*Problem*. Every line below that holds the string "using" should be copied out.

*Pictures paired with source code*.
/---
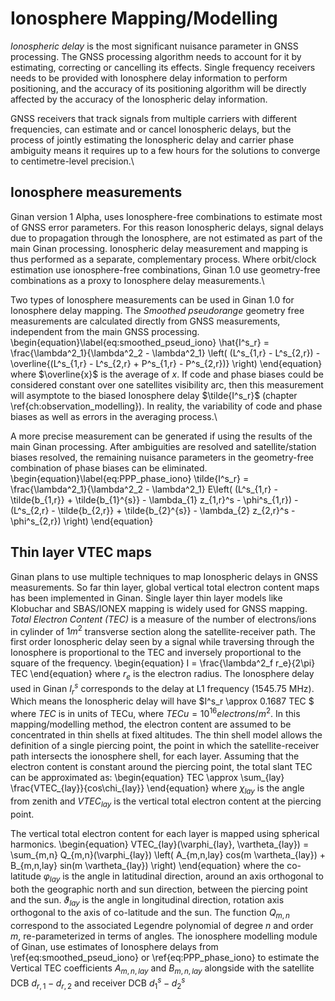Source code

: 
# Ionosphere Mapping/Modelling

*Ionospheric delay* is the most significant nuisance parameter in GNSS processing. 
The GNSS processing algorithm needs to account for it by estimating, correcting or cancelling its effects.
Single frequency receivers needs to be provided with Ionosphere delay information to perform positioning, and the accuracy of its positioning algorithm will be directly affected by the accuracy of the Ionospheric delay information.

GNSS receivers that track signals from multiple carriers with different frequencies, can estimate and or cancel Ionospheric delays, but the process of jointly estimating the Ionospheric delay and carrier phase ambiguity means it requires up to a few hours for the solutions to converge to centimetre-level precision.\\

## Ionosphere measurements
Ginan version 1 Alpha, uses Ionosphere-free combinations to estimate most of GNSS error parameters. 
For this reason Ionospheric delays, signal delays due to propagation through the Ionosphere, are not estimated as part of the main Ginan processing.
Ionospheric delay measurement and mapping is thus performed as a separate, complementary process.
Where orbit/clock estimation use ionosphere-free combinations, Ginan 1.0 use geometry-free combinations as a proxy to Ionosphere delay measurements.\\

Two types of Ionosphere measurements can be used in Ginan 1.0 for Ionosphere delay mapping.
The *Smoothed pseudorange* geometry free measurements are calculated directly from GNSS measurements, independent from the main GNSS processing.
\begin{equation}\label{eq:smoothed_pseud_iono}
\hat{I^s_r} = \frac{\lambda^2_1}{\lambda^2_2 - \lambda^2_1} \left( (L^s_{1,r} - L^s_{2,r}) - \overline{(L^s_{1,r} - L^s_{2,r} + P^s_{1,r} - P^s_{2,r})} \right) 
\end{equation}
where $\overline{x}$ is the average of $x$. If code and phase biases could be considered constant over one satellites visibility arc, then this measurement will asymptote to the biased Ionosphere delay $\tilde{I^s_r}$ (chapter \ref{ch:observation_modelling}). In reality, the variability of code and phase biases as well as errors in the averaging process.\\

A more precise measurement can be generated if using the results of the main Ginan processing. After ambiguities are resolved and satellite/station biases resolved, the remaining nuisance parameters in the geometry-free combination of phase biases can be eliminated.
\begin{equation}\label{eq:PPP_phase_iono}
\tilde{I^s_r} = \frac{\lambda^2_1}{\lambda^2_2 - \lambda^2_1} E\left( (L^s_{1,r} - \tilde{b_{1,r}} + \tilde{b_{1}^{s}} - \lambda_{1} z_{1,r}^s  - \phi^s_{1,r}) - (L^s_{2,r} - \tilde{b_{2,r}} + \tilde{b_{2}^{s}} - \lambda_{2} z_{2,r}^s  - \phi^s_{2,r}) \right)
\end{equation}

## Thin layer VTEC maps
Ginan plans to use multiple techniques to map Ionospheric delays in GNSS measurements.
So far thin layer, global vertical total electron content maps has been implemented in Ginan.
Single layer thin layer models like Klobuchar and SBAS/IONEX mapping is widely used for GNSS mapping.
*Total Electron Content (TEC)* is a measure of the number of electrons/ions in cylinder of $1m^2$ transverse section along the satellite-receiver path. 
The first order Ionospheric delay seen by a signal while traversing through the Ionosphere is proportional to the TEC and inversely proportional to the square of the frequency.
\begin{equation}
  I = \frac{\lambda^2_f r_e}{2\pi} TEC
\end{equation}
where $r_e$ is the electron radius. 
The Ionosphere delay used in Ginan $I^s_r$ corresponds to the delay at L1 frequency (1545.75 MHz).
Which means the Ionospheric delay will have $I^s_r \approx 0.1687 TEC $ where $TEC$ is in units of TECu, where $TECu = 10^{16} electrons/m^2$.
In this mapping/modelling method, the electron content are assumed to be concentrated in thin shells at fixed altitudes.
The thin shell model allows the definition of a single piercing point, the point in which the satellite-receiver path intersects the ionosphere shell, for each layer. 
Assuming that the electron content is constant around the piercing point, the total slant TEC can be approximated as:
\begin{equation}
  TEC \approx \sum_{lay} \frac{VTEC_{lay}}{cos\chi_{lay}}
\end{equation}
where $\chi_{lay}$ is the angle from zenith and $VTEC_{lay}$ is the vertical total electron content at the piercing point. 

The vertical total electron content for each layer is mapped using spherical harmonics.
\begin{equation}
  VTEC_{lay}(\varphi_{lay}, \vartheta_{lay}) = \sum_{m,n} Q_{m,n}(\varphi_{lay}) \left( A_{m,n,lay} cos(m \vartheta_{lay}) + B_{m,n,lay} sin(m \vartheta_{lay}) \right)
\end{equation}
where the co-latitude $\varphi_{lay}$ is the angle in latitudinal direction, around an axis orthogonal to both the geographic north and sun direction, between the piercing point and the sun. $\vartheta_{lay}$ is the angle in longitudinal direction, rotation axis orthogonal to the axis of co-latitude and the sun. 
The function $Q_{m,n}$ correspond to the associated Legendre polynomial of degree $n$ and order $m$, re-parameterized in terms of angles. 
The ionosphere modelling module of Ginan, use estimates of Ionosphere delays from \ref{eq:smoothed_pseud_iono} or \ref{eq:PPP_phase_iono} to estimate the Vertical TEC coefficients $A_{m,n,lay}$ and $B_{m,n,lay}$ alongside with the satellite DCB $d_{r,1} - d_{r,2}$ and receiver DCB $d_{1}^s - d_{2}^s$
\---
/---
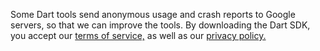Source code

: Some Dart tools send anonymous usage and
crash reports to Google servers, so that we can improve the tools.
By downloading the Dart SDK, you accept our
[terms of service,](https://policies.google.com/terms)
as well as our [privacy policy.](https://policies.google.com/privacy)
\---
*Exercise output*.
A more precise measurement can be generated if using the results of the main Ginan processing. After ambiguities are resolved and satellite/station biases resolved, the remaining nuisance parameters in the geometry-free combination of phase biases can be eliminated.
The vertical total electron content for each layer is mapped using spherical harmonics.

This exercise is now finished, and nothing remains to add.